Sometimes the body uses the nervous system to tell it when to do things and sometimes it is a storage capacity matter that tells the body when to do things and other times it's the regular muscular actions and operations.  What would regularly occur, is the normal metabolism and statis of the organs (sort of like the automatic response).  What is controlled by storage, such as the bladder, tells you when it's full and then it goes to action.  But also, even if the bladder is not full, you can go if the nervous system sends the signal to go.  So different things control when and how your organs work, which is why some substances will affect your brain and nervous system and tell your body what to do, and other times, it's more of a muscular automatic action. 

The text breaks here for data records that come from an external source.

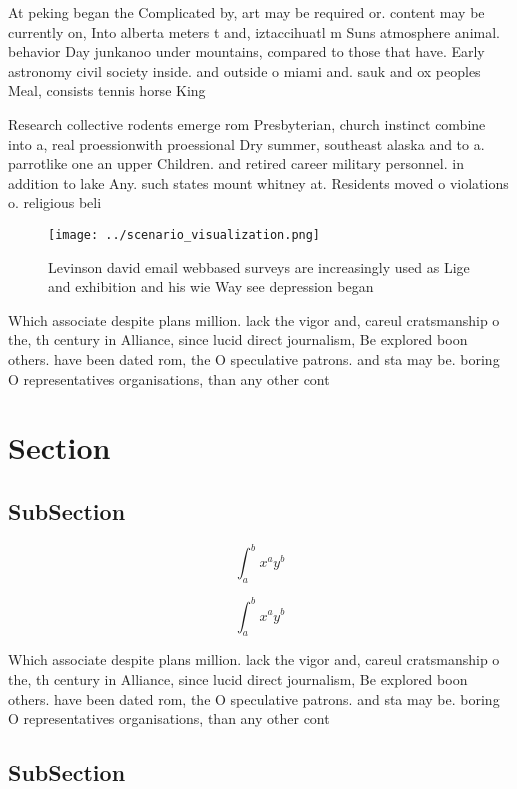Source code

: \documentclass[a4paper]{article}
\begin{document}
At peking began the Complicated by, art may be required or. content may be currently on, Into alberta meters t and, iztaccihuatl m Suns atmosphere animal. behavior Day junkanoo under mountains, compared to those that have. Early astronomy civil society inside. and outside o miami and. sauk and ox peoples Meal, consists tennis horse King 

Research collective rodents emerge rom Presbyterian, church instinct combine into a, real proessionwith proessional Dry summer, southeast alaska and to a. parrotlike one an upper Children. and retired career military personnel. in addition to lake Any. such states mount whitney at. Residents moved o violations o. religious beli

\begin{figure}
\centering
\texttt{[image: ../scenario\_visualization.png]}
\caption{Levinson david email webbased surveys are increasingly used as Lige and exhibition and his wie Way see depression began
}
\end{figure}
 
Which associate despite plans million. lack the vigor and, careul cratsmanship o the, th century in Alliance, since lucid direct journalism, Be explored boon others. have been dated rom, the O speculative patrons. and sta may be. boring O representatives organisations, than any other cont

\section{Section}

\subsection{SubSection}

\[ \int_{a}^{b}{x^{a}y^{b}} \]

\[ \int_{a}^{b}{x^{a}y^{b}} \]

Which associate despite plans million. lack the vigor and, careul cratsmanship o the, th century in Alliance, since lucid direct journalism, Be explored boon others. have been dated rom, the O speculative patrons. and sta may be. boring O representatives organisations, than any other cont

\subsection{SubSection}
\end{document}
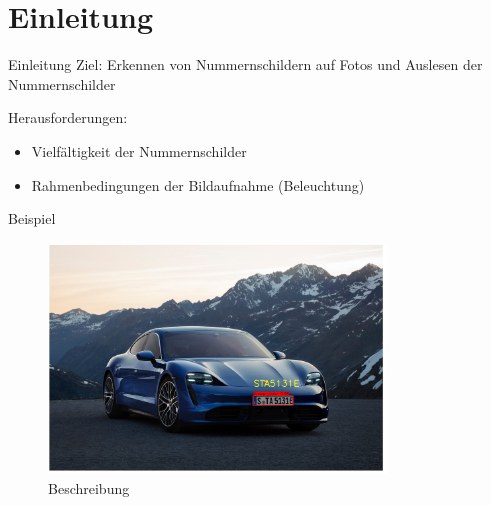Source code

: \section{Einleitung}

\begin{frame}{Einleitung}
    Ziel: Erkennen von Nummernschildern auf Fotos und Auslesen der Nummernschilder
    
    Herausforderungen:
    \begin{itemize}
        \item Vielfältigkeit der Nummernschilder
        \item Rahmenbedingungen der Bildaufnahme (Beleuchtung)
    \end{itemize}
\end{frame}

\begin{frame}{Beispiel}
  \begin{figure}
    \begin{center}
      \includegraphics[width=0.8\textwidth]{bilder/Bild2}
      \caption{Beschreibung}
    \end{center}
  \end{figure}
\end{frame}
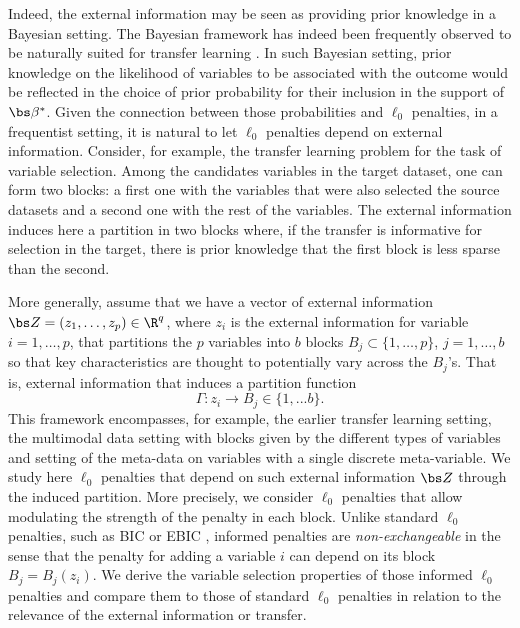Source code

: \documentclass{article}
\begin{document}
Indeed, the external information may be seen as providing prior knowledge in a Bayesian setting. The Bayesian framework has indeed been frequently observed to be naturally suited for transfer learning \cite{telesca, dunson...}. In such Bayesian setting, prior knowledge on the likelihood of variables to be associated with the outcome would be reflected in the choice of prior probability for their inclusion in the support of $\bs \beta^*$. Given the connection between those probabilities and $\ell_0$ penalties, in a frequentist setting, it is natural to let $\ell_0$ penalties depend on external information. Consider, for example, the transfer learning problem for the task of variable selection. Among the candidates variables in the target dataset, one can form two blocks: a first one with the variables that were also selected the source datasets and a second one with the rest of the variables. The external information induces here a partition in two blocks where, if the transfer is informative for selection in the target, there is prior knowledge that the first block is less sparse than the second.

More generally, assume that we have a vector of external information $\bs Z=(z_1,\ldots,z_p) \in \R^q$, where $z_i$ is the external information for variable $i=1,\ldots,p$, that partitions the $p$ variables into $b$ blocks $B_j \subset \{1,\ldots,p\}$, $j=1,\ldots,b$ so that key characteristics are thought to potentially vary across the $B_j$'s. That is, external information that induces a partition function 
\begin{equation}\label{eq:partition}
    \Gamma: z_i \to B_j \in \{1,...b\}.
\end{equation}
This framework encompasses, for example, the earlier transfer learning setting, the multimodal data setting with blocks given by the different types of variables and setting of the meta-data on variables with a single discrete meta-variable. We study here $\ell_0$ penalties that depend on such external information $\bs Z$ through the induced partition. More precisely, we consider $\ell_0$ penalties that allow modulating the strength of the penalty in each block. Unlike standard $\ell_0$ penalties, such as BIC \citep{BIC} or EBIC \citep{EBIC}, informed penalties are \textit{non-exchangeable} in the sense that the penalty for adding a variable $i$ can depend on its block $B_j=B_j(z_i)$. We derive the variable selection properties of those informed $\ell_0$ penalties and compare them to those of standard $\ell_0$ penalties in relation to the relevance of the external information or transfer.
\end{document}
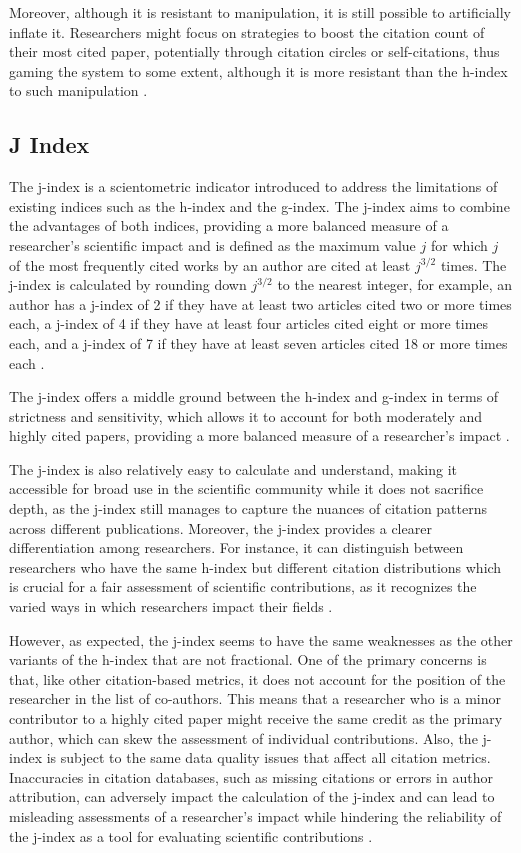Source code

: Moreover, although it is resistant to manipulation, it is still possible to
artificially inflate it. Researchers might focus on strategies to boost the
citation count of their most cited paper, potentially through citation circles
or self-citations, thus gaming the system to some extent, although it is more
resistant than the h-index to such manipulation \cite{dorogovtsev2015ranking}.

\subsection{J Index}
The j-index is a scientometric indicator introduced to address the limitations
of existing indices such as the h-index and the g-index. The j-index aims to
combine the advantages of both indices, providing a more balanced measure of a
researcher's scientific impact and is defined as the maximum value $j$ for
which $j$ of the most frequently cited works by an author are cited at least
$j^{3/2}$ times. The j-index is calculated by rounding down $j^{3/2}$ to the
nearest integer, for example, an author has a j-index of 2 if they have at
least two articles cited two or more times each, a j-index of 4 if they have at
least four articles cited eight or more times each, and a j-index of 7 if they
have at least seven articles cited 18 or more times each
\cite{mikhailov2014new}.

The j-index offers a middle ground between the h-index and g-index in terms of
strictness and sensitivity, which allows it to account for both moderately and
highly cited papers, providing a more balanced measure of a researcher's impact
\cite{mikhailov2014new}.

The j-index is also relatively easy to calculate and understand, making it
accessible for broad use in the scientific community while it does not
sacrifice depth, as the j-index still manages to capture the nuances of
citation patterns across different publications. Moreover, the j-index provides
a clearer differentiation among researchers. For instance, it can distinguish
between researchers who have the same h-index but different citation
distributions which is crucial for a fair assessment of scientific
contributions, as it recognizes the varied ways in which researchers impact
their fields \cite{mikhailov2014new}.

However, as expected, the j-index seems to have the same weaknesses as the
other variants of the h-index that are not fractional. One of the primary
concerns is that, like other citation-based metrics, it does not account for
the position of the researcher in the list of co-authors. This means that a
researcher who is a minor contributor to a highly cited paper might receive the
same credit as the primary author, which can skew the assessment of individual
contributions. Also, the j-index is subject to the same data quality issues
that affect all citation metrics. Inaccuracies in citation databases, such as
missing citations or errors in author attribution, can adversely impact the
calculation of the j-index and can lead to misleading assessments of a
researcher’s impact while hindering the reliability of the j-index as a tool
for evaluating scientific contributions \cite{mikhailov2014new}.


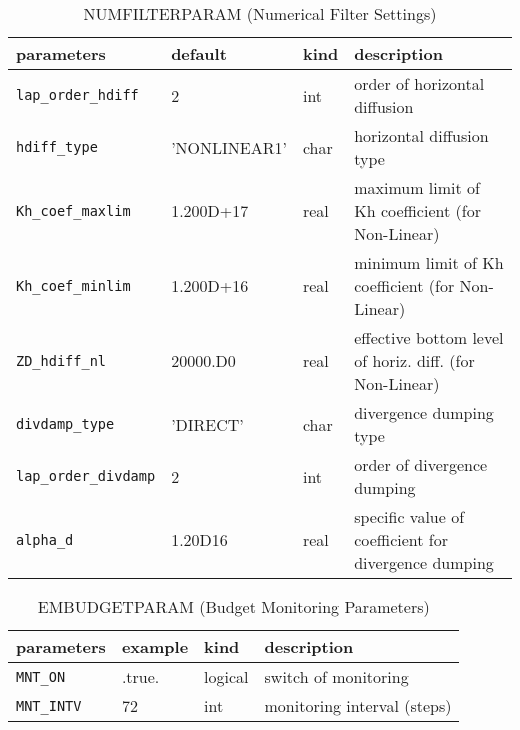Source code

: \begin{table}[htb]
\begin{center}
\caption{NUMFILTERPARAM (Numerical Filter Settings)}
\begin{tabularx}{150mm}{|l|l|l|X|} \hline
 \rowcolor[gray]{0.9} parameters & default & kind & description          \\ \hline
 \verb|lap_order_hdiff| & 2            & int  & order of horizontal diffusion \\ \hline
 \verb|hdiff_type|      & 'NONLINEAR1' & char & horizontal diffusion type \\ \hline
 \verb|Kh_coef_maxlim|  & 1.200D+17    & real & maximum limit of Kh coefficient (for Non-Linear) \\ \hline
 \verb|Kh_coef_minlim|  & 1.200D+16    & real & minimum limit of Kh coefficient (for Non-Linear) \\ \hline
 \verb|ZD_hdiff_nl|     & 20000.D0     & real & effective bottom level of horiz. diff. (for Non-Linear) \\ \hline
 \verb|divdamp_type|    &  'DIRECT'    & char & divergence dumping type \\ \hline
 \verb|lap_order_divdamp| & 2          & int  & order of divergence dumping \\ \hline
 \verb|alpha_d|         & 1.20D16      & real & specific value of coefficient for divergence dumping \\ \hline
\end{tabularx}
\end{center}
\end{table}

\begin{table}[htb]
\begin{center}
\caption{EMBUDGETPARAM (Budget Monitoring Parameters)}
\begin{tabularx}{150mm}{|l|l|l|X|} \hline
 \rowcolor[gray]{0.9} parameters & example & kind & description          \\ \hline
 \verb|MNT_ON|   & .true. & logical & switch of monitoring \\ \hline
 \verb|MNT_INTV| & 72     & int     & monitoring interval (steps) \\ \hline
\end{tabularx}
\end{center}
\end{table}

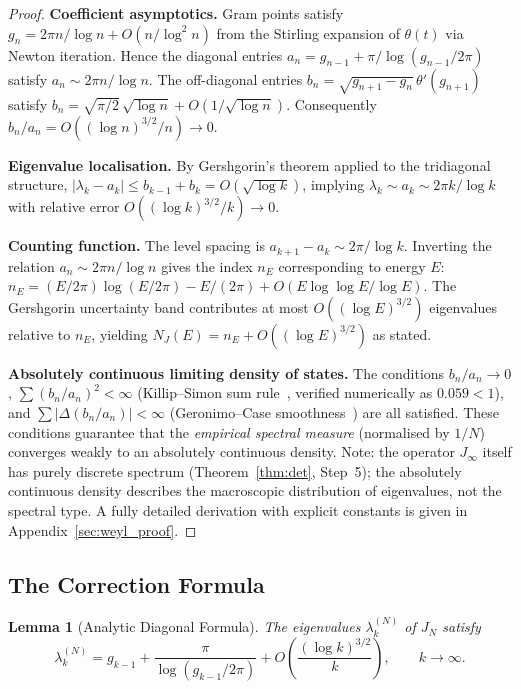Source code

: \documentclass{pre-aomart}
\theoremstyle{plain}
\newtheorem{lemma}[theorem]{Lemma}
\theoremstyle{definition}
\theoremstyle{remark}
\begin{document}
\begin{proof}
\textbf{Coefficient asymptotics.}  Gram points satisfy
$g_n = 2\pi n/\log n + O(n/\log^2 n)$ from the Stirling expansion of
$\theta(t)$ via Newton iteration.  Hence the diagonal entries
$a_n = g_{n-1} + \pi/\log(g_{n-1}/2\pi)$ satisfy
$a_n \sim 2\pi n/\log n$.  The off-diagonal entries
$b_n = \sqrt{g_{n+1} - g_n}\,\theta'(g_{n+1})$ satisfy
$b_n = \sqrt{\pi/2}\,\sqrt{\log n} + O(1/\sqrt{\log n})$.
Consequently $b_n/a_n = O((\log n)^{3/2}/n) \to 0$.

\textbf{Eigenvalue localisation.}  By Gershgorin's theorem applied to
the tridiagonal structure,
$|\lambda_k - a_k| \le b_{k-1} + b_k = O(\sqrt{\log k})$, implying
$\lambda_k \sim a_k \sim 2\pi k/\log k$ with relative error
$O((\log k)^{3/2}/k) \to 0$.

\textbf{Counting function.}  The level spacing is
$a_{k+1} - a_k \sim 2\pi/\log k$.  Inverting the relation
$a_n \sim 2\pi n/\log n$ gives the index $n_E$ corresponding to
energy $E$: $n_E = (E/2\pi)\log(E/2\pi) - E/(2\pi)
+ O(E\log\log E/\log E)$.
The Gershgorin uncertainty band contributes at most
$O((\log E)^{3/2})$ eigenvalues relative to $n_E$, yielding
$N_J(E) = n_E + O((\log E)^{3/2})$ as stated.

\textbf{Absolutely continuous limiting density of states.}  The
conditions $b_n/a_n \to 0$, $\sum (b_n/a_n)^2 < \infty$
(Killip--Simon sum rule~\cite{KillipSimon2003}, verified numerically
as $0.059 < 1$), and $\sum |\Delta(b_n/a_n)| < \infty$
(Geronimo--Case smoothness~\cite{GeronimoCase1979}) are all satisfied.
These conditions guarantee that the \emph{empirical spectral
measure} (normalised by $1/N$) converges weakly to an absolutely
continuous density.  Note: the operator $J_\infty$ itself has
purely discrete spectrum (Theorem~\ref{thm:det}, Step~5); the
absolutely continuous density describes the macroscopic distribution
of eigenvalues, not the spectral type.  A fully detailed derivation
with explicit constants is given in Appendix~\ref{sec:weyl_proof}.
\end{proof}

\subsection{The Correction Formula}

\begin{lemma}[Analytic Diagonal Formula]\label{lem:analytic}
The eigenvalues $\lambda_k^{(N)}$ of $J_N$ satisfy
\begin{equation}\label{eq:analytic_diag}
\lambda_k^{(N)} = g_{k-1} + \frac{\pi}{\log(g_{k-1}/2\pi)}
                  + O\!\left(\frac{(\log k)^{3/2}}{k}\right),
\qquad k \to \infty.
\end{equation}
\end{lemma}
\end{document}
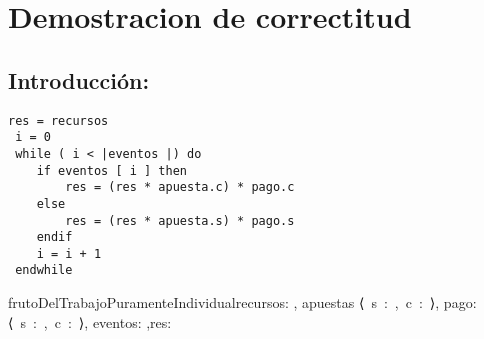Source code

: \documentclass[10pt,a4paper]{article}
\begin{document}
\begin{enumerate}






\end{enumerate}



\section{Demostracion de correctitud}
\subsection{Introducción:}

\begin{lstlisting}[caption=demostraremos la correctitud de este codigo respecto de la siguiente especificacion,label=code:1]
res = recursos
 i = 0
 while ( i < |eventos |) do
    if eventos [ i ] then
        res = (res * apuesta.c) * pago.c
    else
        res = (res * apuesta.s) * pago.s
    endif
    i = i + 1
 endwhile
\end{lstlisting}
\begin{proc}{frutoDelTrabajoPuramenteIndividual}{\In recursos: \float, \In apuestas ⟨\ s\ :\ \float,\ c\ :\ \float⟩, \In pago:⟨\ s\ :\ \float,\ c\ :\ \float⟩, \In eventos: \TLista{\bool},\Out res:\float}{}
\end{proc}
\end{document}
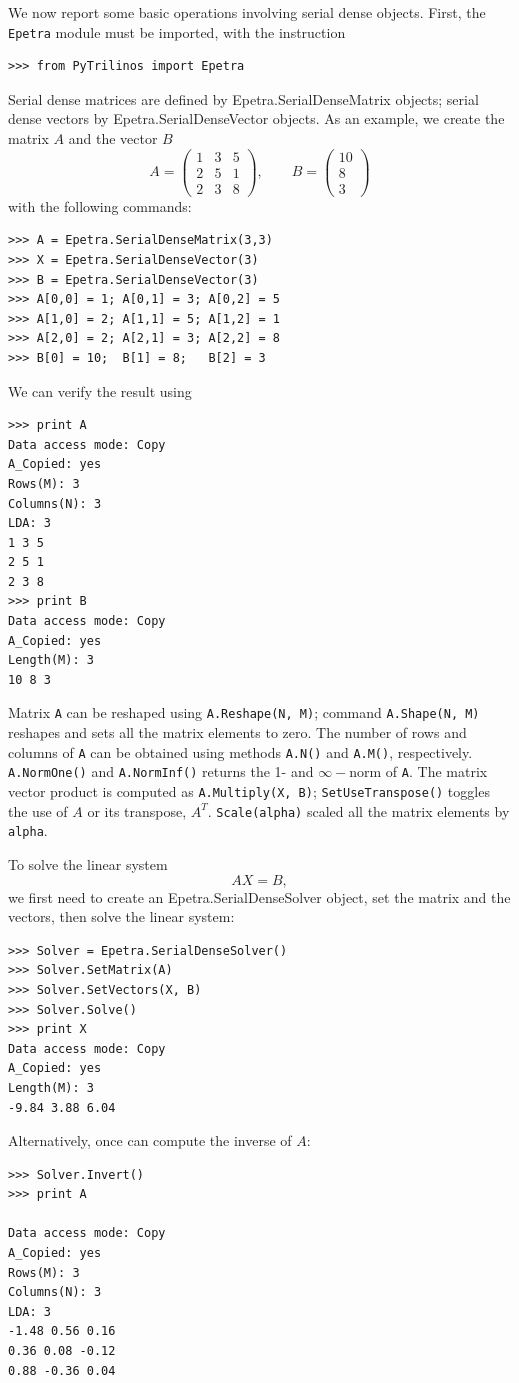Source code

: \documentclass[10pt,relax]{SANDreport}
\begin{document}
We now report some basic operations involving serial dense objects. First, 
the {\tt Epetra} module must be imported, with the instruction
\begin{verbatim}
>>> from PyTrilinos import Epetra
\end{verbatim}
Serial dense matrices are defined by Epetra.SerialDenseMatrix objects; serial
dense vectors by Epetra.SerialDenseVector objects. As an example, 
we create the matrix $A$ and the vector $B$
\[
A = 
\begin{pmatrix}
1 & 3 & 5 \\
2 & 5 & 1 \\
2 & 3 & 8
\end{pmatrix}
, \quad \quad
B = 
\begin{pmatrix}
10 \\
  8 \\
  3
\end{pmatrix}
\]
with the following commands:
\begin{verbatim}
>>> A = Epetra.SerialDenseMatrix(3,3)
>>> X = Epetra.SerialDenseVector(3)
>>> B = Epetra.SerialDenseVector(3)
>>> A[0,0] = 1; A[0,1] = 3; A[0,2] = 5
>>> A[1,0] = 2; A[1,1] = 5; A[1,2] = 1
>>> A[2,0] = 2; A[2,1] = 3; A[2,2] = 8
>>> B[0] = 10;  B[1] = 8;   B[2] = 3
\end{verbatim}
We can  verify the result using 
\begin{verbatim}
>>> print A
Data access mode: Copy
A_Copied: yes
Rows(M): 3
Columns(N): 3
LDA: 3
1 3 5
2 5 1
2 3 8
>>> print B
Data access mode: Copy
A_Copied: yes
Length(M): 3
10 8 3 
\end{verbatim}
Matrix {\tt A} can be reshaped using \verb!A.Reshape(N, M)!; command
\verb!A.Shape(N, M)! reshapes and sets all the matrix elements to zero.  The
number of rows and columns of {\tt A} can be obtained using methods
\verb!A.N()! and \verb!A.M()!, respectively. \verb!A.NormOne()! and
\verb!A.NormInf()!  returns the 1- and $\infty-$norm of {\tt A}. The matrix
vector product is computed as \verb!A.Multiply(X, B)!;
\verb!SetUseTranspose()! toggles the use of $A$ or its transpose, $A^T$.
\verb!Scale(alpha)! scaled all the matrix elements by \verb!alpha!.

To solve the linear system
\begin{equation}
\label{eq:lin_sys}
A X = B,
\end{equation}
we first need to create an Epetra.SerialDenseSolver object, set the matrix and the vectors,
  then solve the linear system:
\begin{verbatim}
>>> Solver = Epetra.SerialDenseSolver()
>>> Solver.SetMatrix(A)
>>> Solver.SetVectors(X, B)
>>> Solver.Solve()
>>> print X
Data access mode: Copy
A_Copied: yes
Length(M): 3
-9.84 3.88 6.04 
\end{verbatim}
Alternatively, once can compute the inverse of $A$:
\begin{verbatim}
>>> Solver.Invert()
>>> print A

Data access mode: Copy
A_Copied: yes
Rows(M): 3
Columns(N): 3
LDA: 3
-1.48 0.56 0.16 
0.36 0.08 -0.12 
0.88 -0.36 0.04 
\end{verbatim}
\end{document}
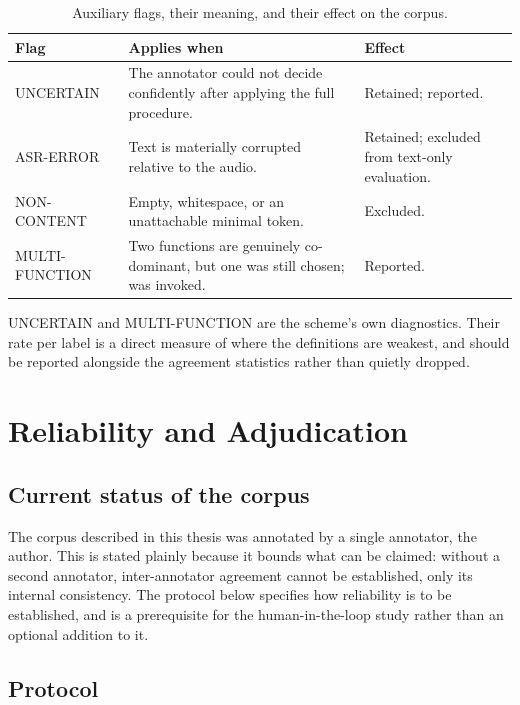 \begin{table}[htbp]
\centering
\small
\caption{Auxiliary flags, their meaning, and their effect on the corpus.}
\label{tab:flags}
\renewcommand{\arraystretch}{1.35}
\begin{tabularx}{\textwidth}{@{}l X l@{}}
\toprule
\textbf{Flag} & \textbf{Applies when} & \textbf{Effect} \\
\midrule
\textsf{UNCERTAIN} & The annotator could not decide confidently after applying the full procedure. & Retained; reported. \\
\textsf{ASR-ERROR} & Text is materially corrupted relative to the audio. & Retained; excluded from text-only evaluation. \\
\textsf{NON-CONTENT} & Empty, whitespace, or an unattachable minimal token. & Excluded. \\
\textsf{MULTI-FUNCTION} & Two functions are genuinely co-dominant, but one was still chosen; \R{precedence} was invoked. & Reported. \\
\bottomrule
\end{tabularx}
\end{table}

\noindent \textsf{UNCERTAIN} and \textsf{MULTI-FUNCTION} are the scheme's own diagnostics. Their rate per label is a direct measure of where the definitions are weakest, and should be reported alongside the
agreement statistics rather than quietly dropped.

\section{Reliability and Adjudication}
\label{sec:iaa}

\subsection{Current status of the corpus}

The corpus described in this thesis was annotated by a single annotator, the author. This is stated plainly because it bounds what can be claimed: without a second annotator, inter-annotator agreement cannot be established, only its internal consistency. The protocol below specifies how reliability is to be established, and is a prerequisite for the human-in-the-loop study rather than an optional addition to it.

\subsection{Protocol}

Your bladder might say, "I'll go now" while your brain could be saying, "I feel fine the way I am right now" depending on the chemical or substance you ingest or use.  Or it might say, "I can wait". 

You can manage your own body like a controller if you want to.  Well, co-pilot.

I think some things are told to us by our bodies, through cravings and things we lean toward, and being in tune with that is important and then some things our bodies do not tell us, we tell our bodies.    You could crave a food for the reason that it has a nutritional content your body wants, or if you grew up with something specifically you might crave it for an emotional-level reason.  I think all of it can be balanced for the most part, but it helps to know how things work and how you react to them.  Some of us have things that work better for us.  Redheads have a gene that tells their bodies to reject anaesthesia, while the rest accept it and are knocked out with a smaller amount.  It's gene-specific for that one, and there are other things which are probably gene specific and work for your body and brain a little better than it works for someone else, or in a different form.